## WHAT NEEDS TO BE DONE
Beginning with the first line below, output every record verbatim and leave out the images.

## DATA FOR THIS EXERCISE

=== Begin Enclosure ===

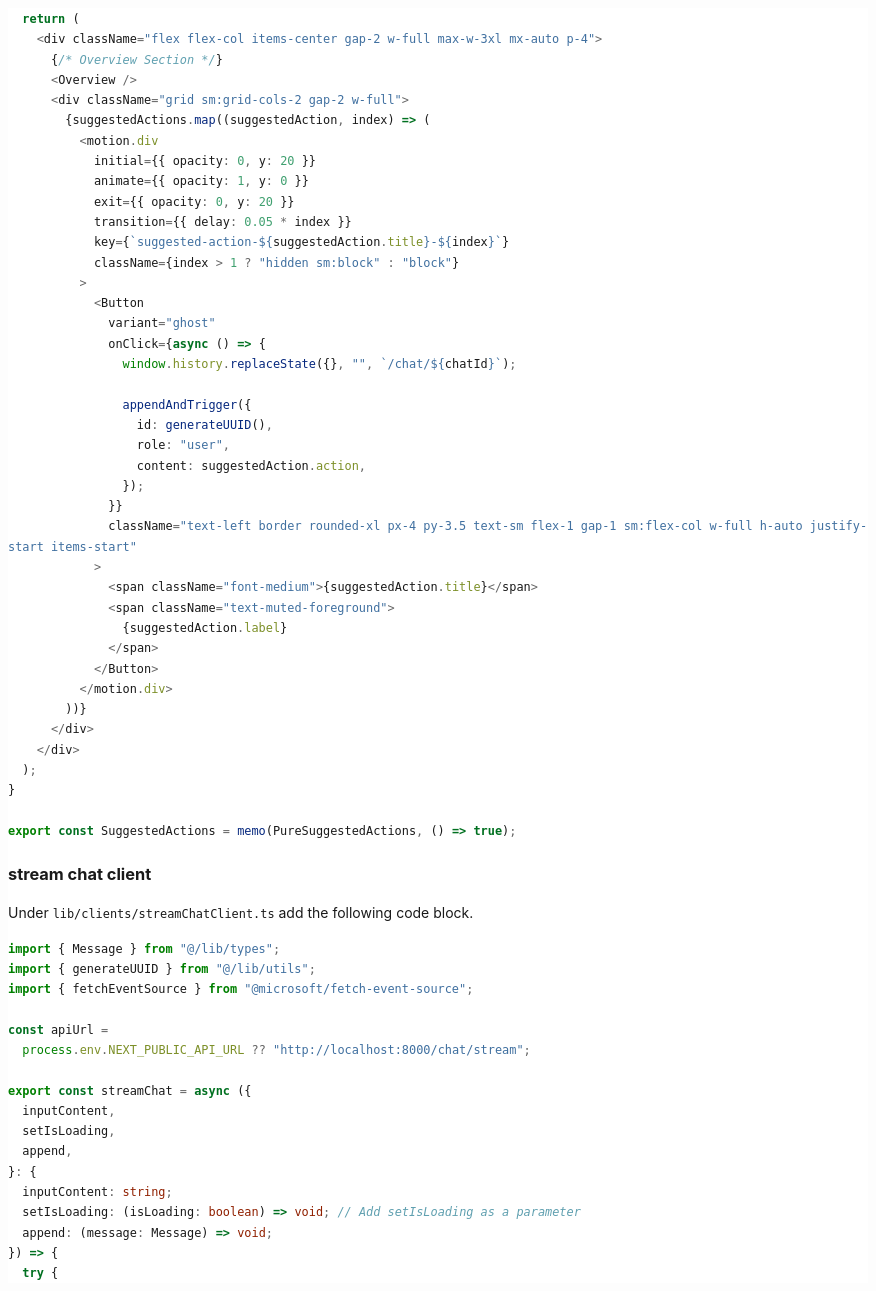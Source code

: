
 ```typescript
  return (
    <div className="flex flex-col items-center gap-2 w-full max-w-3xl mx-auto p-4">
      {/* Overview Section */}
      <Overview />
      <div className="grid sm:grid-cols-2 gap-2 w-full">
        {suggestedActions.map((suggestedAction, index) => (
          <motion.div
            initial={{ opacity: 0, y: 20 }}
            animate={{ opacity: 1, y: 0 }}
            exit={{ opacity: 0, y: 20 }}
            transition={{ delay: 0.05 * index }}
            key={`suggested-action-${suggestedAction.title}-${index}`}
            className={index > 1 ? "hidden sm:block" : "block"}
          >
            <Button
              variant="ghost"
              onClick={async () => {
                window.history.replaceState({}, "", `/chat/${chatId}`);

                appendAndTrigger({
                  id: generateUUID(),
                  role: "user",
                  content: suggestedAction.action,
                });
              }}
              className="text-left border rounded-xl px-4 py-3.5 text-sm flex-1 gap-1 sm:flex-col w-full h-auto justify-start items-start"
            >
              <span className="font-medium">{suggestedAction.title}</span>
              <span className="text-muted-foreground">
                {suggestedAction.label}
              </span>
            </Button>
          </motion.div>
        ))}
      </div>
    </div>
  );
}

export const SuggestedActions = memo(PureSuggestedActions, () => true);
```

### stream chat client
Under `lib/clients/streamChatClient.ts` add the following code block.
```typescript
import { Message } from "@/lib/types";
import { generateUUID } from "@/lib/utils";
import { fetchEventSource } from "@microsoft/fetch-event-source";

const apiUrl =
  process.env.NEXT_PUBLIC_API_URL ?? "http://localhost:8000/chat/stream";

export const streamChat = async ({
  inputContent,
  setIsLoading,
  append,
}: {
  inputContent: string;
  setIsLoading: (isLoading: boolean) => void; // Add setIsLoading as a parameter
  append: (message: Message) => void;
}) => {
  try {
```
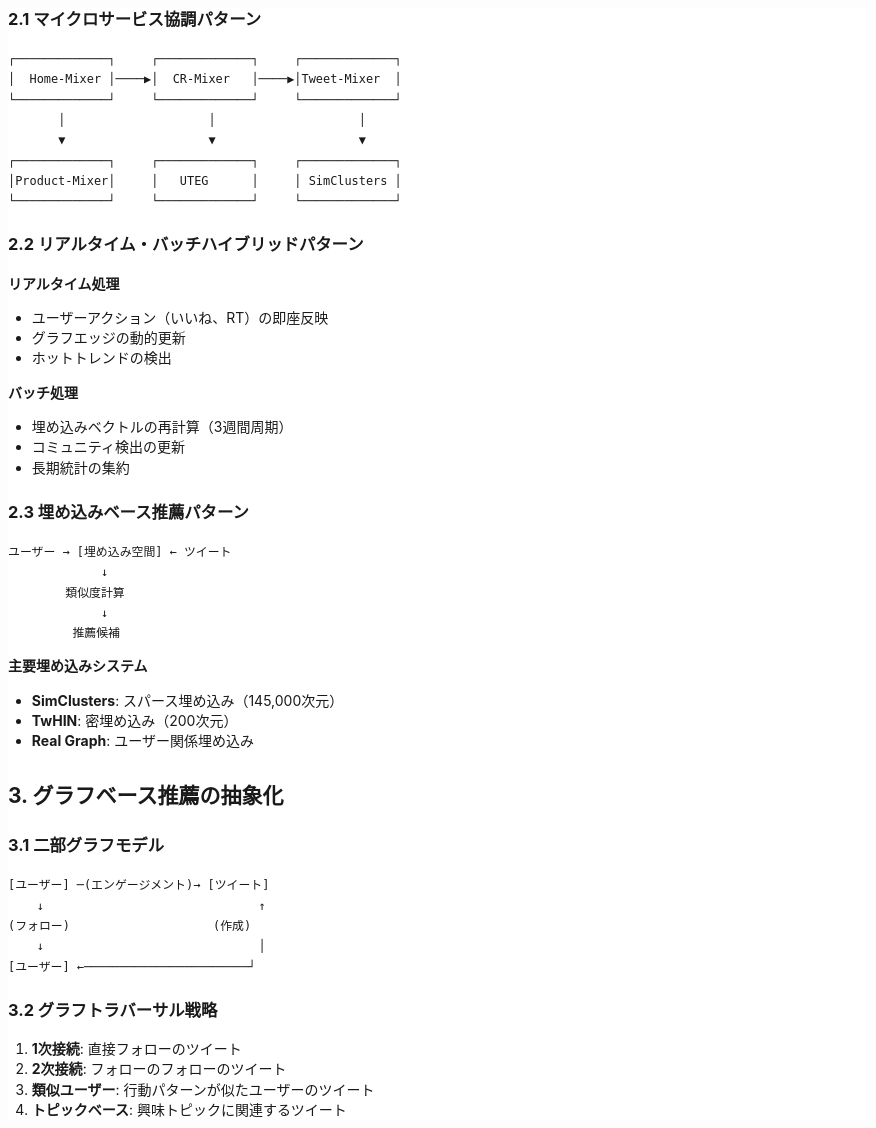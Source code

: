### 2.1 マイクロサービス協調パターン
```
┌─────────────┐     ┌─────────────┐     ┌─────────────┐
│  Home-Mixer │────▶│  CR-Mixer   │────▶│Tweet-Mixer  │
└─────────────┘     └─────────────┘     └─────────────┘
       │                    │                    │
       ▼                    ▼                    ▼
┌─────────────┐     ┌─────────────┐     ┌─────────────┐
│Product-Mixer│     │   UTEG      │     │ SimClusters │
└─────────────┘     └─────────────┘     └─────────────┘
```

### 2.2 リアルタイム・バッチハイブリッドパターン

**リアルタイム処理**
- ユーザーアクション（いいね、RT）の即座反映
- グラフエッジの動的更新
- ホットトレンドの検出

**バッチ処理**
- 埋め込みベクトルの再計算（3週間周期）
- コミュニティ検出の更新
- 長期統計の集約

### 2.3 埋め込みベース推薦パターン

```
ユーザー → [埋め込み空間] ← ツイート
             ↓
        類似度計算
             ↓
         推薦候補
```

**主要埋め込みシステム**
- **SimClusters**: スパース埋め込み（145,000次元）
- **TwHIN**: 密埋め込み（200次元）
- **Real Graph**: ユーザー関係埋め込み

## 3. グラフベース推薦の抽象化

### 3.1 二部グラフモデル
```
[ユーザー] ─(エンゲージメント)→ [ツイート]
    ↓                              ↑
(フォロー)                    (作成)
    ↓                              │
[ユーザー] ←───────────────────────┘
```

### 3.2 グラフトラバーサル戦略
1. **1次接続**: 直接フォローのツイート
2. **2次接続**: フォローのフォローのツイート
3. **類似ユーザー**: 行動パターンが似たユーザーのツイート
4. **トピックベース**: 興味トピックに関連するツイート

=== End Enclosure ===

## PROBLEM SOLUTION
Source code

:
 ```typescript
  return (
    <div className="flex flex-col items-center gap-2 w-full max-w-3xl mx-auto p-4">
      {/* Overview Section */}
      <Overview />
      <div className="grid sm:grid-cols-2 gap-2 w-full">
        {suggestedActions.map((suggestedAction, index) => (
          <motion.div
            initial={{ opacity: 0, y: 20 }}
            animate={{ opacity: 1, y: 0 }}
            exit={{ opacity: 0, y: 20 }}
            transition={{ delay: 0.05 * index }}
            key={`suggested-action-${suggestedAction.title}-${index}`}
            className={index > 1 ? "hidden sm:block" : "block"}
          >
            <Button
              variant="ghost"
              onClick={async () => {
                window.history.replaceState({}, "", `/chat/${chatId}`);

                appendAndTrigger({
                  id: generateUUID(),
                  role: "user",
                  content: suggestedAction.action,
                });
              }}
              className="text-left border rounded-xl px-4 py-3.5 text-sm flex-1 gap-1 sm:flex-col w-full h-auto justify-start items-start"
            >
              <span className="font-medium">{suggestedAction.title}</span>
              <span className="text-muted-foreground">
                {suggestedAction.label}
              </span>
            </Button>
          </motion.div>
        ))}
      </div>
    </div>
  );
}

export const SuggestedActions = memo(PureSuggestedActions, () => true);
```

### stream chat client
Under `lib/clients/streamChatClient.ts` add the following code block.
```typescript
import { Message } from "@/lib/types";
import { generateUUID } from "@/lib/utils";
import { fetchEventSource } from "@microsoft/fetch-event-source";

const apiUrl =
  process.env.NEXT_PUBLIC_API_URL ?? "http://localhost:8000/chat/stream";

export const streamChat = async ({
  inputContent,
  setIsLoading,
  append,
}: {
  inputContent: string;
  setIsLoading: (isLoading: boolean) => void; // Add setIsLoading as a parameter
  append: (message: Message) => void;
}) => {
  try {
```
Source code

:### 2.1 マイクロサービス協調パターン
```
┌─────────────┐     ┌─────────────┐     ┌─────────────┐
│  Home-Mixer │────▶│  CR-Mixer   │────▶│Tweet-Mixer  │
└─────────────┘     └─────────────┘     └─────────────┘
       │                    │                    │
       ▼                    ▼                    ▼
┌─────────────┐     ┌─────────────┐     ┌─────────────┐
│Product-Mixer│     │   UTEG      │     │ SimClusters │
└─────────────┘     └─────────────┘     └─────────────┘
```

### 2.2 リアルタイム・バッチハイブリッドパターン

**リアルタイム処理**
- ユーザーアクション（いいね、RT）の即座反映
- グラフエッジの動的更新
- ホットトレンドの検出

**バッチ処理**
- 埋め込みベクトルの再計算（3週間周期）
- コミュニティ検出の更新
- 長期統計の集約

### 2.3 埋め込みベース推薦パターン

```
ユーザー → [埋め込み空間] ← ツイート
             ↓
        類似度計算
             ↓
         推薦候補
```

**主要埋め込みシステム**
- **SimClusters**: スパース埋め込み（145,000次元）
- **TwHIN**: 密埋め込み（200次元）
- **Real Graph**: ユーザー関係埋め込み

## 3. グラフベース推薦の抽象化

### 3.1 二部グラフモデル
```
[ユーザー] ─(エンゲージメント)→ [ツイート]
    ↓                              ↑
(フォロー)                    (作成)
    ↓                              │
[ユーザー] ←───────────────────────┘
```

### 3.2 グラフトラバーサル戦略
1. **1次接続**: 直接フォローのツイート
2. **2次接続**: フォローのフォローのツイート
3. **類似ユーザー**: 行動パターンが似たユーザーのツイート
4. **トピックベース**: 興味トピックに関連するツイート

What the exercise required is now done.